Virgin-Cosworth VR-01

Der Virgin-Cosworth VR-01 ist Nick Wirths Beitrag zur Formel-1-Saison 2010 Zoom

Obwohl er sich gerne in der Rolle des Visionärs sieht, weiß Wirth, dass es den Erfolg über Nacht in der Formel 1 nicht gibt: "Wir haben riesigen Respekt vor den Fähigkeiten unserer Konkurrenten, die ja sehr große Aerodynamikabteilungen betreiben. Von uns zu erwarten, dass wir mit beschränkten Ressourcen alle anderen im ersten Jahr blamieren können, wäre völlig vermessen. Ich bin sehr stolz auf das, was unsere Jungs geleistet haben. Wir wollen uns den Respekt im Fahrerlager und bei den Fans verdienen. Das ist der erste Schritt."

Der Virgin-Technikchef hat mit dem Acura-Sportwagen schon bewiesen, dass CFD kein Irrweg sein muss. In der Formel 1, die als aerodynamische Königsklasse im Motorsport gilt, muss er diesen Beweis jedoch noch antreten. Ein Beweggrund dafür, diesen Weg eingeschlagen zu haben, war die Kostenfrage.

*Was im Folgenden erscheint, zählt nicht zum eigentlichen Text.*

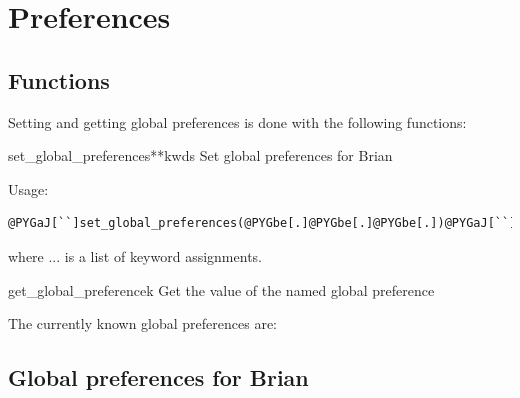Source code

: \documentclass[letterpaper,10pt]{manual}
\begin{document}
\hypertarget{index-89}{}\section{Preferences}


\subsection{Functions}

Setting and getting global preferences is done with the following
functions:


\hypertarget{brian.set_global_preferences}{}\begin{funcdesc}{set\_global\_preferences}{**kwds}
Set global preferences for Brian

Usage:

\begin{Verbatim}[commandchars=@\[\]]
@PYGaJ[``]set_global_preferences(@PYGbe[.]@PYGbe[.]@PYGbe[.])@PYGaJ[``]
\end{Verbatim}

where ... is a list of keyword assignments.
\end{funcdesc}


\hypertarget{brian.get_global_preference}{}\begin{funcdesc}{get\_global\_preference}{k}
Get the value of the named global preference
\end{funcdesc}

The currently known global preferences are:


\subsection{Global preferences for Brian}
\end{document}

Als die FIA nämlich mit einer Budgetobergrenze von 45 Millionen Euro plante, schien CFD aus Sicht der kleinen Teams die perfekte Antwort zu sein, um den Großen Paroli bieten zu können.

Kosten niedriger als bei der Konkurrenz

"Ich möchte nicht darüber sprechen, wie groß die Zeitersparnis ist, aber es ist klar, dass wir etwas ganz anderes machen als alle anderen", erklärt Wirth geheimnisvoll. "Was die Kosten angeht, ist der ganze Prozess immens teuer - jede aerodynamische Methode ist teuer." Aber in Bicester arbeiten nur 16 CFD-Ingenieure am Virgin-Projekt, während die anderen Teams Aerodynamikabteilungen mit über 100 Mitarbeitern beschäftigen. So einen Apparat könnte sich Virgin schlicht und einfach nicht leisten.

Wirth rechnet vor, warum CFD der billigere Weg ist: "Nur um ein Windkanalmodell zu entwickeln, brauchst du ungefähr eineinhalb Millionen Euro. Als wir im Endstadium der Entwicklung unseres Sportwagens waren, kosteten alleine die Windkanalmodelle 15.000 bis 50.000 Euro - pro Tag! Da waren die immensen Betriebskosten für den Windkanal, für das Personal und so weiter noch gar nicht eingerechnet. Viele dieser Kosten fallen mit CFD komplett weg."

Hinzu kommt, dass es sich bei CFD-Ingenieuren oftmals um enthusiastische und hungrige Freaks handelt, denn: "CFD ist noch ein sehr junger Bereich und damit ideal geeignet, um die Leute direkt von der Uni zu holen", gibt Wirth zu Protokoll. "Normalerweise ist es sehr schwierig, in den Motorsport zu kommen, aber auf diese Weise können wir vielleicht jungen Ingenieurstalenten eine Chance geben, ihr Handwerk in der Formel 1 zu erlernen und den CFD-Bereich nach vorne zu pushen."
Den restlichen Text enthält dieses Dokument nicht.